WHAT TO PRODUCE — Return each line of the listing that has the word "original" in it.

═══

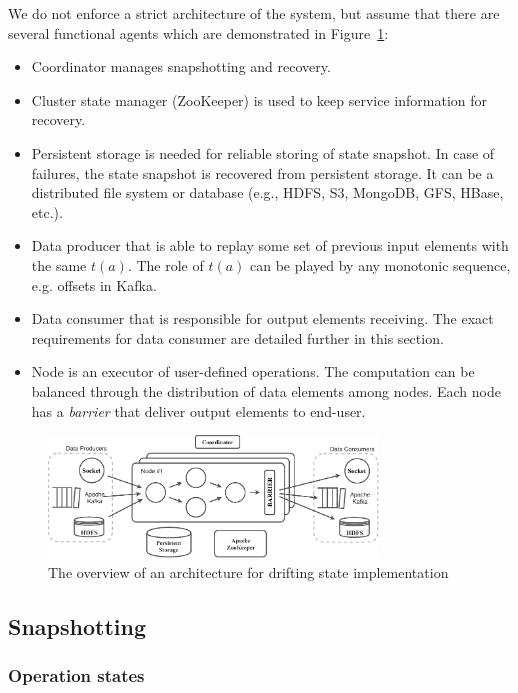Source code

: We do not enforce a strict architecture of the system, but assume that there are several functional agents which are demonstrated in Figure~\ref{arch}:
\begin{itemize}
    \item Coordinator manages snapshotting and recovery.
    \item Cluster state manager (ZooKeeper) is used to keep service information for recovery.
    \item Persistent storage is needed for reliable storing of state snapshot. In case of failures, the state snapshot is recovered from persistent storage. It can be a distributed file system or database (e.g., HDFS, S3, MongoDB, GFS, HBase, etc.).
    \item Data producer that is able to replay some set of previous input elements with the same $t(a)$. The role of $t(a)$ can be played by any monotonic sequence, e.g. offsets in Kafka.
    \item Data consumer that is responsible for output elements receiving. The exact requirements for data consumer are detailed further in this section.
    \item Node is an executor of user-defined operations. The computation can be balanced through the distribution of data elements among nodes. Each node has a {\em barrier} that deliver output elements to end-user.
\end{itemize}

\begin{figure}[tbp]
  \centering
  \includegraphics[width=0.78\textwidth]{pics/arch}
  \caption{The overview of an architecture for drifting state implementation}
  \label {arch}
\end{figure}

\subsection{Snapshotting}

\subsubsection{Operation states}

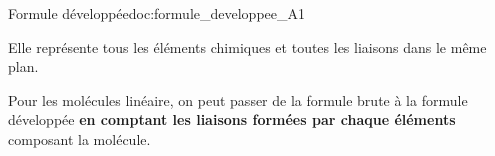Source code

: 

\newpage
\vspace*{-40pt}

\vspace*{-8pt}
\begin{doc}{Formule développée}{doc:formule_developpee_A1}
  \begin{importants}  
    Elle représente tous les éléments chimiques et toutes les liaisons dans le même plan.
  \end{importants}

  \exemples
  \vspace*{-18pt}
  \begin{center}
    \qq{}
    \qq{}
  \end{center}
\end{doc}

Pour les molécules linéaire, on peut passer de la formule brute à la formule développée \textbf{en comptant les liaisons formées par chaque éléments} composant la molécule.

═══

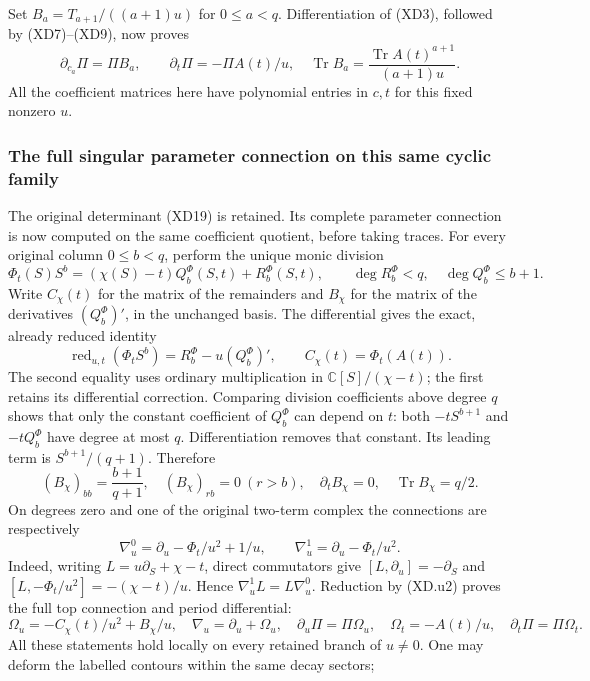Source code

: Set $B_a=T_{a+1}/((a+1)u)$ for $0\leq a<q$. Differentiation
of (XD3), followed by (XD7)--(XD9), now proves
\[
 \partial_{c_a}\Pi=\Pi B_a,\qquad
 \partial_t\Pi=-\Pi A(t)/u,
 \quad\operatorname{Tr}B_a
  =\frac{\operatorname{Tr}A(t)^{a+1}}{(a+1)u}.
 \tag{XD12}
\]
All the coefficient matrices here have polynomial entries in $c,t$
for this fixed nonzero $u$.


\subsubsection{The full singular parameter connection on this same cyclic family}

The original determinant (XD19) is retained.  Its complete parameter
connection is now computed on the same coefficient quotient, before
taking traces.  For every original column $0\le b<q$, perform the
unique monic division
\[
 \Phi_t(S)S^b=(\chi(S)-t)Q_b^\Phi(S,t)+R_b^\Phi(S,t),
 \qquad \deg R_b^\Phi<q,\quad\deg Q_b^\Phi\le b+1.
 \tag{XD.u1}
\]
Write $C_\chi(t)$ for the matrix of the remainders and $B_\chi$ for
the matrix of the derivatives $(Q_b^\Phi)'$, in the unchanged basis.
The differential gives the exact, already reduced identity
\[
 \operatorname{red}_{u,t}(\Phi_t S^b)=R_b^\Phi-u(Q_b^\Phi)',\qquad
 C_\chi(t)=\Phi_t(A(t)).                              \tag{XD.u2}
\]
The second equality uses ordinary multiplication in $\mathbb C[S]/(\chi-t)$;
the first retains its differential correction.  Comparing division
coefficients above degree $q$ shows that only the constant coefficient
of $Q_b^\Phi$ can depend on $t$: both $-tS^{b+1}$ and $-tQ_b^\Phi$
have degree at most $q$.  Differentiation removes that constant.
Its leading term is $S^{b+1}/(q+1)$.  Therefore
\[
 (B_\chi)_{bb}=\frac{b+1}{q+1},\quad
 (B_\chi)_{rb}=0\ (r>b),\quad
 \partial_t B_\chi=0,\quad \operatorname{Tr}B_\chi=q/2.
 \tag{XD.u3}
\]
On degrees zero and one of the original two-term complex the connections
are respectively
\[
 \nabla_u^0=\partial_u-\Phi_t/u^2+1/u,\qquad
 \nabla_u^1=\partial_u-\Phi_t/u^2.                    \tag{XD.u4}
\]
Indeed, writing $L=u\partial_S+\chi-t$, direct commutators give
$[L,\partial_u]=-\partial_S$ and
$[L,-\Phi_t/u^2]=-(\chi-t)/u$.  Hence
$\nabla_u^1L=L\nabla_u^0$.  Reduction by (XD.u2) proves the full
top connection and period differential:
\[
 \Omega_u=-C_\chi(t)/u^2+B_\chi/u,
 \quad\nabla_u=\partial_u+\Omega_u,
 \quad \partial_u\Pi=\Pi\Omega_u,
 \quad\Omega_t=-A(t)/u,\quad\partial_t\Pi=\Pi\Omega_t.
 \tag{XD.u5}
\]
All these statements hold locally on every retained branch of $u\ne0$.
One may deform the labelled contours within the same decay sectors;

═══

ANSWER SECTION —
The original determinant (XD19) is retained.  Its complete parameter
taking traces.  For every original column $0\le b<q$, perform the
On degrees zero and one of the original two-term complex the connections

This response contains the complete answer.